What the exercise asks: Reproduce the records below exactly as they appear, omitting any pictures they contain.

Recorded data:
+ + + +

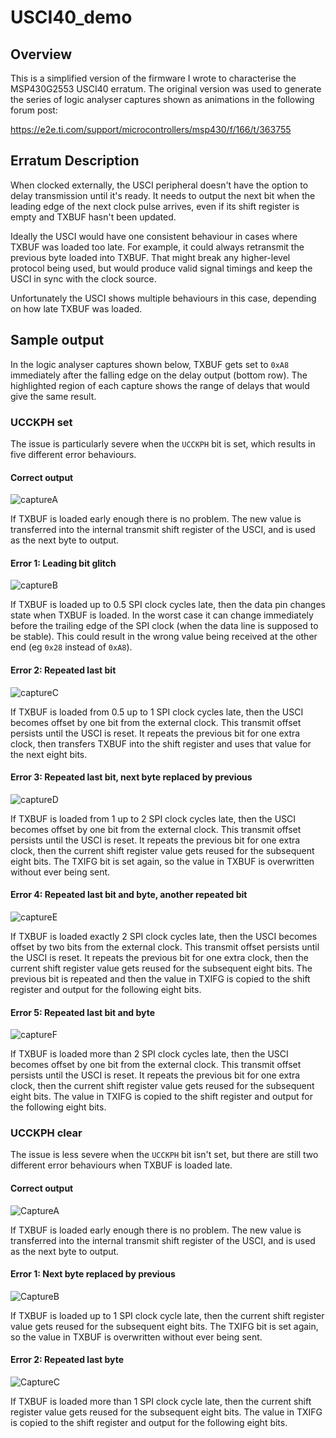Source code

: # USCI40_demo

## Overview

This is a simplified version of the firmware I wrote to characterise the MSP430G2553 USCI40 erratum. The original version was used to generate the series of logic analyser captures shown as animations in the following forum post:

https://e2e.ti.com/support/microcontrollers/msp430/f/166/t/363755

## Erratum Description

When clocked externally, the USCI peripheral doesn't have the option to delay transmission until it's ready. It needs to output the next bit when the leading edge of the next clock pulse arrives, even if its shift register is empty and TXBUF hasn't been updated.

Ideally the USCI would have one consistent behaviour in cases where TXBUF was loaded too late. For example, it could always retransmit the previous byte loaded into TXBUF. That might break any higher-level protocol being used, but would produce valid signal timings and keep the USCI in sync with the clock source.

Unfortunately the USCI shows multiple behaviours in this case, depending on how late TXBUF was loaded.

## Sample output

In the logic analyser captures shown below, TXBUF gets set to `0xA8` immediately after the falling edge on the delay output (bottom row). The highlighted region of each capture shows the range of delays that would give the same result.

### UCCKPH set

The issue is particularly severe when the `UCCKPH` bit is set, which results in five different error behaviours.

#### Correct output

![captureA](https://user-images.githubusercontent.com/42620235/149661197-a8edb8ae-c189-4462-8a17-0ccc815dd186.png)

If TXBUF is loaded early enough there is no problem. The new value is transferred into the internal transmit shift register of the USCI, and is used as the next byte to output. 

#### Error 1: Leading bit glitch

![captureB](https://user-images.githubusercontent.com/42620235/149661199-cddcf5ad-5511-43ee-b0f6-2cef7c4348ac.png)

If TXBUF is loaded up to 0.5 SPI clock cycles late, then the data pin changes state when TXBUF is loaded. In the worst case it can change immediately before the trailing edge of the SPI clock (when the data line is supposed to be stable). This could result in the wrong value being received at the other end (eg `0x28` instead of `0xA8`).

#### Error 2: Repeated last bit

![captureC](https://user-images.githubusercontent.com/42620235/149661200-1c531749-d8a1-4f2a-a25e-68021733c7b4.png)

If TXBUF is loaded from 0.5 up to 1 SPI clock cycles late, then the USCI becomes offset by one bit from the external clock. This transmit offset persists until the USCI is reset. It repeats the previous bit for one extra clock, then transfers TXBUF into the shift register and uses that value for the next eight bits.

#### Error 3: Repeated last bit, next byte replaced by previous

![captureD](https://user-images.githubusercontent.com/42620235/149661201-09c9d16d-54fb-49c4-9223-10a9d1ebca4a.png)

If TXBUF is loaded from 1 up to 2 SPI clock cycles late, then the USCI becomes offset by one bit from the external clock. This transmit offset persists until the USCI is reset. It repeats the previous bit for one extra clock, then the current shift register value gets reused for the subsequent eight bits. The TXIFG bit is set again, so the value in TXBUF is overwritten without ever being sent. 

#### Error 4: Repeated last bit and byte, another repeated bit

![captureE](https://user-images.githubusercontent.com/42620235/149661202-9727db4d-c056-4968-837f-10757eb61fca.png)

If TXBUF is loaded exactly 2 SPI clock cycles late, then the USCI becomes offset by two bits from the external clock. This transmit offset persists until the USCI is reset. It repeats the previous bit for one extra clock, then the current shift register value gets reused for the subsequent eight bits. The previous bit is repeated and then the value in TXIFG is copied to the shift register and output for the following eight bits.

#### Error 5: Repeated last bit and byte

![captureF](https://user-images.githubusercontent.com/42620235/149661203-8f909958-1f0a-4aae-865a-2a7dd3014d32.png)

If TXBUF is loaded more than 2 SPI clock cycles late, then the USCI becomes offset by one bit from the external clock. This transmit offset persists until the USCI is reset. It repeats the previous bit for one extra clock, then the current shift register value gets reused for the subsequent eight bits. The value in TXIFG is copied to the shift register and output for the following eight bits.

### UCCKPH clear

The issue is less severe when the `UCCKPH` bit isn't set, but there are still two different error behaviours when TXBUF is loaded late.

#### Correct output

![CaptureA](https://user-images.githubusercontent.com/42620235/150394134-36bfaddf-d513-41f5-b82f-1d9971f53d2a.png)

If TXBUF is loaded early enough there is no problem. The new value is transferred into the internal transmit shift register of the USCI, and is used as the next byte to output. 

#### Error 1: Next byte replaced by previous

![CaptureB](https://user-images.githubusercontent.com/42620235/150394136-ff259bab-7bfe-4557-b281-4a472693caa7.png)

If TXBUF is loaded up to 1 SPI clock cycle late, then the current shift register value gets reused for the subsequent eight bits. The TXIFG bit is set again, so the value in TXBUF is overwritten without ever being sent. 

#### Error 2: Repeated last byte

![CaptureC](https://user-images.githubusercontent.com/42620235/150394137-ea47475b-3482-4338-8c44-88cad15faa95.png)

If TXBUF is loaded more than 1 SPI clock cycle late, then the current shift register value gets reused for the subsequent eight bits. The value in TXIFG is copied to the shift register and output for the following eight bits.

+ + + +

Task solution:
Source code

: # USCI40_demo

## Overview

This is a simplified version of the firmware I wrote to characterise the MSP430G2553 USCI40 erratum. The original version was used to generate the series of logic analyser captures shown as animations in the following forum post:

https://e2e.ti.com/support/microcontrollers/msp430/f/166/t/363755

## Erratum Description

When clocked externally, the USCI peripheral doesn't have the option to delay transmission until it's ready. It needs to output the next bit when the leading edge of the next clock pulse arrives, even if its shift register is empty and TXBUF hasn't been updated.

Ideally the USCI would have one consistent behaviour in cases where TXBUF was loaded too late. For example, it could always retransmit the previous byte loaded into TXBUF. That might break any higher-level protocol being used, but would produce valid signal timings and keep the USCI in sync with the clock source.

Unfortunately the USCI shows multiple behaviours in this case, depending on how late TXBUF was loaded.

## Sample output

In the logic analyser captures shown below, TXBUF gets set to `0xA8` immediately after the falling edge on the delay output (bottom row). The highlighted region of each capture shows the range of delays that would give the same result.

### UCCKPH set

The issue is particularly severe when the `UCCKPH` bit is set, which results in five different error behaviours.

#### Correct output

![captureA](https://user-images.githubusercontent.com/42620235/149661197-a8edb8ae-c189-4462-8a17-0ccc815dd186.png)

If TXBUF is loaded early enough there is no problem. The new value is transferred into the internal transmit shift register of the USCI, and is used as the next byte to output. 

#### Error 1: Leading bit glitch

![captureB](https://user-images.githubusercontent.com/42620235/149661199-cddcf5ad-5511-43ee-b0f6-2cef7c4348ac.png)

If TXBUF is loaded up to 0.5 SPI clock cycles late, then the data pin changes state when TXBUF is loaded. In the worst case it can change immediately before the trailing edge of the SPI clock (when the data line is supposed to be stable). This could result in the wrong value being received at the other end (eg `0x28` instead of `0xA8`).

#### Error 2: Repeated last bit

![captureC](https://user-images.githubusercontent.com/42620235/149661200-1c531749-d8a1-4f2a-a25e-68021733c7b4.png)

If TXBUF is loaded from 0.5 up to 1 SPI clock cycles late, then the USCI becomes offset by one bit from the external clock. This transmit offset persists until the USCI is reset. It repeats the previous bit for one extra clock, then transfers TXBUF into the shift register and uses that value for the next eight bits.

#### Error 3: Repeated last bit, next byte replaced by previous

![captureD](https://user-images.githubusercontent.com/42620235/149661201-09c9d16d-54fb-49c4-9223-10a9d1ebca4a.png)

If TXBUF is loaded from 1 up to 2 SPI clock cycles late, then the USCI becomes offset by one bit from the external clock. This transmit offset persists until the USCI is reset. It repeats the previous bit for one extra clock, then the current shift register value gets reused for the subsequent eight bits. The TXIFG bit is set again, so the value in TXBUF is overwritten without ever being sent. 

#### Error 4: Repeated last bit and byte, another repeated bit

![captureE](https://user-images.githubusercontent.com/42620235/149661202-9727db4d-c056-4968-837f-10757eb61fca.png)

If TXBUF is loaded exactly 2 SPI clock cycles late, then the USCI becomes offset by two bits from the external clock. This transmit offset persists until the USCI is reset. It repeats the previous bit for one extra clock, then the current shift register value gets reused for the subsequent eight bits. The previous bit is repeated and then the value in TXIFG is copied to the shift register and output for the following eight bits.

#### Error 5: Repeated last bit and byte

![captureF](https://user-images.githubusercontent.com/42620235/149661203-8f909958-1f0a-4aae-865a-2a7dd3014d32.png)

If TXBUF is loaded more than 2 SPI clock cycles late, then the USCI becomes offset by one bit from the external clock. This transmit offset persists until the USCI is reset. It repeats the previous bit for one extra clock, then the current shift register value gets reused for the subsequent eight bits. The value in TXIFG is copied to the shift register and output for the following eight bits.

### UCCKPH clear

The issue is less severe when the `UCCKPH` bit isn't set, but there are still two different error behaviours when TXBUF is loaded late.

#### Correct output

![CaptureA](https://user-images.githubusercontent.com/42620235/150394134-36bfaddf-d513-41f5-b82f-1d9971f53d2a.png)

If TXBUF is loaded early enough there is no problem. The new value is transferred into the internal transmit shift register of the USCI, and is used as the next byte to output. 

#### Error 1: Next byte replaced by previous

![CaptureB](https://user-images.githubusercontent.com/42620235/150394136-ff259bab-7bfe-4557-b281-4a472693caa7.png)

If TXBUF is loaded up to 1 SPI clock cycle late, then the current shift register value gets reused for the subsequent eight bits. The TXIFG bit is set again, so the value in TXBUF is overwritten without ever being sent. 

#### Error 2: Repeated last byte

![CaptureC](https://user-images.githubusercontent.com/42620235/150394137-ea47475b-3482-4338-8c44-88cad15faa95.png)

If TXBUF is loaded more than 1 SPI clock cycle late, then the current shift register value gets reused for the subsequent eight bits. The value in TXIFG is copied to the shift register and output for the following eight bits.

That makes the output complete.